In 1980, Judge Jed S. Rakoff famously wrote in a law review article that for federal white-collar crime prosecutors, the mail fraud statute was their “Stradivarius, our Colt .45, our Louisville Slugger, our Cuisinart – and our true love.” In more recent years, federal white-collar crime prosecutors have used the wire fraud statute with similar zeal. On January 27, 2022, the Second Circuit Court of Appeals dealt prosecutors a significant setback in their use of the statute, overturning the wire fraud convictions of two former investment bankers found guilty of rigging the London Interbank Offered Rate (LIBOR), holding that prosecutors failed to prove the two men caused the bank to make false or misleading LIBOR submissions. The Second Circuit’s decision significantly heightens the heavy burden that prosecutors bear when bringing fraud claims for what may be deemed by the government to be unfair or even manipulative business practices. The decision holds that if an intentionally fraudulent statement could be true, then the maker of the statement could not be found to have engaged in fraudulent conduct. More broadly, the decision suggests that the Second Circuit will not find fraud where business people engage in conduct that is not clearly prohibited, even where they admittedly know what they were doing was wrong or unethical.
In 2018, a federal jury in the Southern District of New York convicted derivatives traders Matthew Connolly and Gavin Black on charges of wire fraud and conspiracy to commit wire fraud and bank fraud for their participation in a scheme to manipulate LIBOR. LIBOR was a regularly reported averaged interest rate, calculated based on submissions from lending banks around the world, reflecting the rates that the reporting banks believed they would be charged for interbank borrowing. LIBOR was a closely watched rate because it was used both in connection with interbank loans and as a benchmark for many other loans, including many consumer loans. LIBOR has been phased out in favor of alternative rates. Prosecutors had argued that Connolly and Black directed subordinates to make false LIBOR submissions to the British Bankers’ Association (BBA), the organization that publishes LIBOR rates, to manipulate the LIBOR rate and benefit their derivative trading positions. Connolly and Black appealed their convictions, arguing that the evidence presented at trial was insufficient to prove that the requested LIBOR submissions, among other things, were false or misleading.

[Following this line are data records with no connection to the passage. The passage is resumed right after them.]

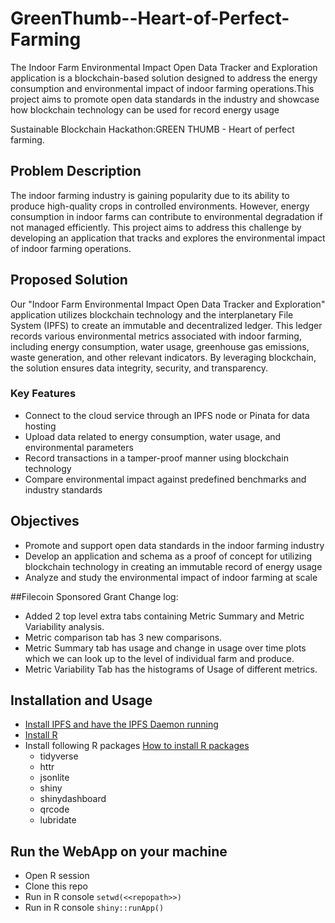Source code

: # GreenThumb--Heart-of-Perfect-Farming
The Indoor Farm Environmental Impact Open Data Tracker and Exploration application is a blockchain-based solution designed to address the energy consumption and environmental impact of indoor farming operations.This project aims to promote open data standards in the industry and showcase how blockchain technology can be used for record energy usage

Sustainable Blockchain Hackathon:GREEN THUMB
						- Heart of perfect farming.

## Problem Description
The indoor farming industry is gaining popularity due to its ability to produce high-quality crops in controlled environments. However, energy consumption in indoor farms can contribute to environmental degradation if not managed efficiently. This project aims to address this challenge by developing an application that tracks and explores the environmental impact of indoor farming operations.

## Proposed Solution
Our "Indoor Farm Environmental Impact Open Data Tracker and Exploration" application utilizes blockchain technology and the interplanetary File System (IPFS) to create an immutable and decentralized ledger. This ledger records various environmental metrics associated with indoor farming, including energy consumption, water usage, greenhouse gas emissions, waste generation, and other relevant indicators. By leveraging blockchain, the solution ensures data integrity, security, and transparency.

### Key Features
- Connect to the cloud service through an IPFS node or Pinata for data hosting
- Upload data related to energy consumption, water usage, and environmental parameters
- Record transactions in a tamper-proof manner using blockchain technology
- Compare environmental impact against predefined benchmarks and industry standards

## Objectives
- Promote and support open data standards in the indoor farming industry
- Develop an application and schema as a proof of concept for utilizing blockchain technology in creating an immutable record of energy usage
- Analyze and study the environmental impact of indoor farming at scale

##Filecoin Sponsored Grant Change log:
- Added 2 top level extra tabs containing Metric Summary and Metric Variability analysis.
- Metric comparison tab has 3 new comparisons.
- Metric Summary tab has usage and change in usage over time plots which we can look up to the level of individual farm and produce.
- Metric Variability Tab has the histograms of Usage of different metrics.



## Installation and Usage
- [Install IPFS and have the IPFS Daemon running](https://docs.ipfs.io/install/)
- [Install R](https://cran.r-project.org)
- Install following R packages [How to install R packages](https://www.r-bloggers.com/2010/11/installing-r-packages/)
	- tidyverse
	- httr
	- jsonlite
	- shiny
	- shinydashboard
	- qrcode
	- lubridate

## Run the WebApp on your machine
- Open R session
- Clone this repo
- Run in R console `setwd(<<repopath>>)`
- Run in R console `shiny::runApp()`



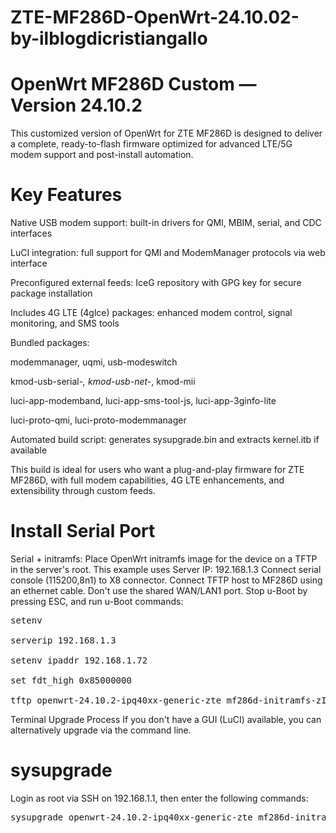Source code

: # ZTE-MF286D-OpenWrt-24.10.02-by-ilblogdicristiangallo

# OpenWrt MF286D Custom — Version 24.10.2
This customized version of OpenWrt for ZTE MF286D is designed to deliver a complete, ready-to-flash firmware optimized for advanced LTE/5G modem support and post-install automation.

# Key Features
Native USB modem support: built-in drivers for QMI, MBIM, serial, and CDC interfaces

LuCI integration: full support for QMI and ModemManager protocols via web interface

Preconfigured external feeds: IceG repository with GPG key for secure package installation

Includes 4G LTE (4glce) packages: enhanced modem control, signal monitoring, and SMS tools

Bundled packages:

modemmanager, uqmi, usb-modeswitch

kmod-usb-serial-*, kmod-usb-net-*, kmod-mii

luci-app-modemband, luci-app-sms-tool-js, luci-app-3ginfo-lite

luci-proto-qmi, luci-proto-modemmanager

Automated build script: generates sysupgrade.bin and extracts kernel.itb if available

This build is ideal for users who want a plug-and-play firmware for ZTE MF286D, with full modem capabilities, 4G LTE enhancements, and extensibility through custom feeds.

# Install Serial Port

Serial + initramfs:
Place OpenWrt initramfs image for the device on a TFTP in the server's root. This example uses Server IP: 192.168.1.3
Connect serial console (115200,8n1) to X8 connector.
Connect TFTP host to MF286D using an ethernet cable. Don't use the shared WAN/LAN1 port.
Stop u-Boot by pressing ESC, and run u-Boot commands:

<pre>
setenv 

serverip 192.168.1.3
  
setenv ipaddr 192.168.1.72
  
set fdt_high 0x85000000

tftp openwrt-24.10.2-ipq40xx-generic-zte_mf286d-initramfs-zImage_by_ilblogdicristiangallo.itb
</pre>

Terminal Upgrade Process
If you don't have a GUI (LuCI) available, you can alternatively upgrade via the command line.

# sysupgrade
Login as root via SSH on 192.168.1.1, then enter the following commands:
<pre>sysupgrade openwrt-24.10.2-ipq40xx-generic-zte_mf286d-initramfs-zImage_by_ilblogdicristiangallo_sysupgrade.bin</pre>
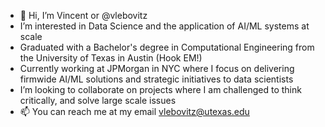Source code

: - 👋 Hi, I’m Vincent or @vlebovitz
- I’m interested in Data Science and the application of AI/ML systems at scale
- Graduated with a  Bachelor's degree in Computational Engineering from the University of Texas in Austin (Hook EM!)
- Currently working at JPMorgan in NYC where I focus on delivering firmwide AI/ML solutions and strategic initiatives to data scientists
- I’m looking to collaborate on projects where I am challenged to think critically, and solve large scale issues
- 📫 You can reach me at my email vlebovitz@utexas.edu

<!---
vlebovitz/vlebovitz is a ✨ special ✨ repository because its `README.md` (this file) appears on your GitHub profile.
You can click the Preview link to take a look at your changes.
--->
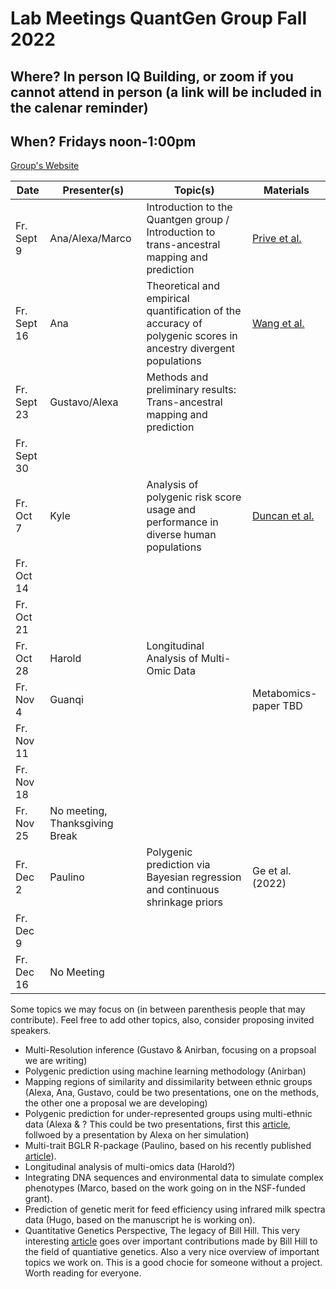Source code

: # Lab Meetings QuantGen Group Fall 2022
## Where? In person IQ Building, or zoom if you cannot attend in person (a link will be included in the calenar reminder)

## When? Fridays noon-1:00pm

[Group's Website](http://quantgen.github.io/)

| Date             | Presenter(s)     |  Topic(s)        |  Materials    |
| ---------------  | ---------------- | ---------------- | ------------- |
|   Fr. Sept 9 |        Ana/Alexa/Marco        |   Introduction to the Quantgen group / Introduction to trans-ancestral mapping and prediction         |         [Prive et al.](https://pubmed.ncbi.nlm.nih.gov/34995502/)      |
|   Fr. Sept 16  |         Ana       |       Theoretical and empirical quantification of the accuracy of polygenic scores in ancestry divergent populations     |       [Wang et al.](https://pubmed.ncbi.nlm.nih.gov/32737319/)        |
|   Fr. Sept 23 |        Gustavo/Alexa         |     Methods and preliminary results: Trans-ancestral mapping and prediction        |               | 
|   Fr. Sept 30  |              |           |            |
|   Fr. Oct 7 |        Kyle       |      Analysis of polygenic risk score usage and performance in diverse human populations     |     [Duncan et al.](https://www.nature.com/articles/s41467-019-11112-0)         |
|   Fr. Oct 14 |                |            |               |
|   Fr. Oct 21 |                |            |               |   
|   Fr. Oct 28 |   Harold       |   Longitudinal Analysis of Multi-Omic Data         |               |   
|   Fr. Nov 4 |     Guanqi      |            | Metabomics-paper TBD              |   
|   Fr. Nov 11 |                |            |               |   
|   Fr. Nov 18 |                |            |               |   
|   Fr. Nov 25 |    No meeting, Thanksgiving Break             |   
|   Fr. Dec 2 |    Paulino     |   Polygenic prediction via Bayesian regression and continuous shrinkage priors |      Ge et al. (2022)         | 
|   Fr. Dec 9 |                |            |               | 
|   Fr. Dec 16 |           No Meeting     | 


Some topics we may focus on (in between parenthesis people that may contribute). Feel free to add other topics, also, consider proposing invited speakers.

  - Multi-Resolution inference (Gustavo & Anirban, focusing on a propsoal we are writing)
  - Polygenic prediction using machine learning methodology (Anirban)
  - Mapping regions of similarity and dissimilarity between ethnic groups (Alexa, Ana, Gustavo, could be two presentations, one on the methods, the other one a proposal we are developing)
  - Polygenic prediction for  under-represented groups using multi-ethnic data (Alexa & ? This could be two presentations, first this [article](https://pubmed.ncbi.nlm.nih.gov/34995502/), follwoed by a presentation by Alexa on her simulation)
  - Multi-trait BGLR R-package (Paulino, based on his recently published [article](https://academic.oup.com/genetics/advance-article/doi/10.1093/genetics/iyac112/6655691)).
  - Longitudinal analysis of multi-omics data (Harold?)
  - Integrating DNA sequences and environmental data to simulate complex phenotypes (Marco, based on the work going on in the NSF-funded grant).
  - Prediction of genetic merit for feed efficiency using infrared milk spectra data (Hugo, based on the manuscript he is working on).
  - Quantitative Genetics Perspective, The legacy of Bill Hill. This very interesting [article](https://pubmed.ncbi.nlm.nih.gov/35817969/) goes over important contributions made by Bill Hill to the field of quantiative genetics. Also a very nice overview of important topics we work on. This is a good chocie for someone without a project. Worth reading for everyone.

On January 27, the Second Circuit reversed the traders’ convictions. The Second Circuit found that the evidence presented at trial was insufficient as a matter of law to show that the LIBOR-related statements that Connolly and Black submitted were false. The Second Circuit looked at the language of the BBA LIBOR Instruction, which directed each panel bank to state “the rate at which it could borrow funds.” (Emphasis added.) The Second Circuit disagreed with the district court’s denial of Connolly’s and Black’s motion for acquittal, holding that the government had no obligation to present evidence showing that the panel bank could not have borrowed funds at the rates it submitted. Further, the Second Circuit disagreed with the district court’s view that evidence that the panel bank could have borrowed funds at a submitted rate would not have rendered the submissions truthful. Specifically, the Second Circuit found that the government had failed to produce any evidence that the bank’s LIBOR submissions that were influenced by the bank’s derivatives traders were not rates at which the bank could request, receive offers, and accept loans in the bank’s typical loan amounts. Thus, the court stated that “the government [had] failed to show that any of the trader-influenced submissions were false, fraudulent, or misleading.”